If found misreporting revenues, private train operators will be slapped with hefty penalties of 180 times the extent of the gap established on the average daily revenue, says the draft agreement floated for running private trains on the Indian Railways (IR) network. This is because IR will allow private operators to run trains on high-demand routes on the basis of a higher share of the revenue being offered to itself.
The government plans to run 150 private passenger trains on 100 routes, for which it has put out the draft contract agreement and invited comments. The routes selected are those on which trains typically have long ticket wait-lists.
Effectively, the demand for reserved seats or berths on these trains has been more than IR could supply. The routes have been bunched into seven clusters and each operator who offers the maximum revenue share will win the right to run trains on those routes for 35 years.
Cost and revenue
The operator has to invest in buying trains and pay haulage charges to IR for using the stations, tracks and signalling, and for fuel costs. The haulage charges will be linked to the Wholesale Price Index and revised periodically.
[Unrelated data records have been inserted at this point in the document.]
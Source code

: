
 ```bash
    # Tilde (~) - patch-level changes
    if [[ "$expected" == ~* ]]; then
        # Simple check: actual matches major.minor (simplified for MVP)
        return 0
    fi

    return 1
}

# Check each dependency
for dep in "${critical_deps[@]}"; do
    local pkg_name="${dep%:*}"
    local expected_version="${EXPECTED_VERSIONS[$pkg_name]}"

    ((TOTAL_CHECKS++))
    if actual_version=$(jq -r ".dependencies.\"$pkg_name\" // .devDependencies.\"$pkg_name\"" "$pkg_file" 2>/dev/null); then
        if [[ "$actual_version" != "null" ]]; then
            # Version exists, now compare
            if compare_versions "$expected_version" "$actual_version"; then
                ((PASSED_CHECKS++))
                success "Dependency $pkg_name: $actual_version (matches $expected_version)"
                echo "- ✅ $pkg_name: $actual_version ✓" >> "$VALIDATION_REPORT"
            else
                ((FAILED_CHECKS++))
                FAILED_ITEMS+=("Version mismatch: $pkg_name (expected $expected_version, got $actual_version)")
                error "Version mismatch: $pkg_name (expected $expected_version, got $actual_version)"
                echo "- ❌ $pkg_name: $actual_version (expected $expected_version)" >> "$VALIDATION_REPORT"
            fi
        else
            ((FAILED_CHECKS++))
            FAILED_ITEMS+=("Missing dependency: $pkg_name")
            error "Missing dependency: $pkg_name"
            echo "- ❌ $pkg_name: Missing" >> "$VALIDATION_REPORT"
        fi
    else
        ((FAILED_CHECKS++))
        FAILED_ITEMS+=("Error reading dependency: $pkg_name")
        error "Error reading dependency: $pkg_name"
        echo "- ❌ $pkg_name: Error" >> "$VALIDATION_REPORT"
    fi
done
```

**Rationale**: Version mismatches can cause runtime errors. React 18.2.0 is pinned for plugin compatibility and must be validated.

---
On the revenue side, the private operator is allowed to fix market-linked fares on those routes. “Apart from revenue from selling tickets, the train operator can also make money from advertising and selling content, among others,” an IR official told BusinessLine .
Per the draft contract, the government can depute its officials at the private company’s offices to track possible “under-reporting of traffic” by the private train operator. If the average daily revenue as reported by the operator in the preceding month is 1 per cent more, the operator will have to pay a penalty of 180 times the difference to the government.
The train operator has to invest in 12 rakes or sets of trains, with each train comprising at least 16 coaches for each route.
To prevent IR from operating competing trains, the private operators have been promised that it will not run trains before and after 15 minutes of a private train’s scheduled departure. However, the exclusive right window is valid for only three years, according to the draft contract. After that, IR can invite bids to run more trains, in which the operator can also participate.
The discussion paper noted that IR has huge unmet demand — with almost 88.5 million wait-listed passengers in fiscal 2018. This is IR’s first major attempt to get private investment in running passenger trains, with an aim to wean traffic from airlines. If the operator gets revenues by selling carbon credits under the UN’s climate change mechanism, then the operator has to share half of the revenue with itself, IR has said.
IR has tried getting private partners to run tourist trains. Most recently, it permitted IRCTC, a public sector unit, to run Tejas Express trains between Delhi and Lucknow. IRCTC is seeing a capacity utilisation of about 70 per cent, say sources. The second Tejas Express of IRCTC between Delhi and Ahmedabad was flagged off on Friday.